### Problem description
Pick out and copy every line below that has the word "link".

-------- Data records

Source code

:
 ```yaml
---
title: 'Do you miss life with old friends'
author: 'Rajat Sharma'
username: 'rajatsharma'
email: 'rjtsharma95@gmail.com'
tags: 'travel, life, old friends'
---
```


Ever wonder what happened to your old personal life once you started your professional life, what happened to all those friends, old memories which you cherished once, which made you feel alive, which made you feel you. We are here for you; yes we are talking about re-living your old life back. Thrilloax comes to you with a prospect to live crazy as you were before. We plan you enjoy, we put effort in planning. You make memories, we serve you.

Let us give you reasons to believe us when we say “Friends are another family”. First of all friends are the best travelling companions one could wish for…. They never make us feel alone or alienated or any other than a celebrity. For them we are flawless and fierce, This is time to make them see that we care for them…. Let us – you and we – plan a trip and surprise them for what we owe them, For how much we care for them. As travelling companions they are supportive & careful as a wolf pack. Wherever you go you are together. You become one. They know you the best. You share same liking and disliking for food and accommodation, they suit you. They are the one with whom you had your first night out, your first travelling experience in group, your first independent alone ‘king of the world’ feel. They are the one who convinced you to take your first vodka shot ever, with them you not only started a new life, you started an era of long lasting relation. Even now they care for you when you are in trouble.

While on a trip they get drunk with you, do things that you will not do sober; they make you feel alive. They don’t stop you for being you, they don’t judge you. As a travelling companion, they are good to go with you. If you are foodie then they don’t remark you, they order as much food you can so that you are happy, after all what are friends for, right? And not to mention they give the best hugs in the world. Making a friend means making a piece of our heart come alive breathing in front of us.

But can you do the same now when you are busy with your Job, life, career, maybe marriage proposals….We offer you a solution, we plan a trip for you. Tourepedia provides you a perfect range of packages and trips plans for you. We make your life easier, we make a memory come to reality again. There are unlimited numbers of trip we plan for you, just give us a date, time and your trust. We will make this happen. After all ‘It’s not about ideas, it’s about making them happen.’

----------------
-------- Data records

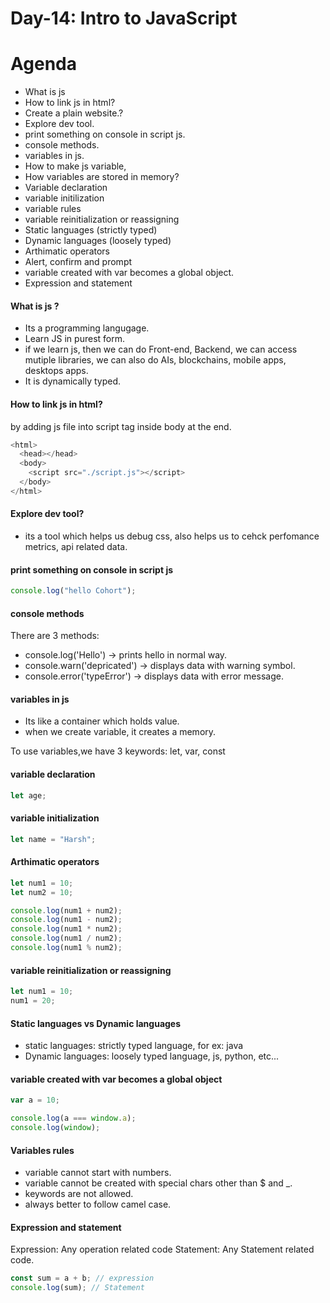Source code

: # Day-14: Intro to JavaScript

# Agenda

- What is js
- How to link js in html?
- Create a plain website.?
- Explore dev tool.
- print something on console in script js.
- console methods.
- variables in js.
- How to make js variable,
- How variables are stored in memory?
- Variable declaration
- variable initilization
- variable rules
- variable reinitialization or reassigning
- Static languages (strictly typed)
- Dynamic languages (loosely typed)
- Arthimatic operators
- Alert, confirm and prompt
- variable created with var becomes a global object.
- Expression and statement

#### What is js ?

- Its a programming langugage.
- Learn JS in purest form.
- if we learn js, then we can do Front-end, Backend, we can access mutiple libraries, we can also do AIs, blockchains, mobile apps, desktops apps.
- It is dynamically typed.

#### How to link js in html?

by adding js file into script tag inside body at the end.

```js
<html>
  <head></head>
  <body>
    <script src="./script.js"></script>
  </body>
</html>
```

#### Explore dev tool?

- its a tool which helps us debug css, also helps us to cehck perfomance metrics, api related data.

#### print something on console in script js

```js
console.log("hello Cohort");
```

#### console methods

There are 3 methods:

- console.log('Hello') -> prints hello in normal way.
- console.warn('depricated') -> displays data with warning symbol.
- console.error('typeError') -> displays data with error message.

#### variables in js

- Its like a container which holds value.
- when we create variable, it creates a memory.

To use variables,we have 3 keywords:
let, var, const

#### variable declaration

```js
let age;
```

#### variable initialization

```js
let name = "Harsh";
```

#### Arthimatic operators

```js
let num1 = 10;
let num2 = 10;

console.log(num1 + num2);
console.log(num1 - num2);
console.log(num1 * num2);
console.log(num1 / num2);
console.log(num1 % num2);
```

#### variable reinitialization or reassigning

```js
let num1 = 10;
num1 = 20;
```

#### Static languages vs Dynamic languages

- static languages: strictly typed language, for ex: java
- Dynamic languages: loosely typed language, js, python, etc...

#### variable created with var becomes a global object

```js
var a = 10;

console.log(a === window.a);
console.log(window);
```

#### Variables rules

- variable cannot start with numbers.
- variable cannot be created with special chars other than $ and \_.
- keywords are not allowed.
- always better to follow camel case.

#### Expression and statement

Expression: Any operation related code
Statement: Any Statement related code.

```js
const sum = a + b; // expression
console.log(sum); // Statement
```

----------------

### Finished task
- How to link js in html?
#### How to link js in html?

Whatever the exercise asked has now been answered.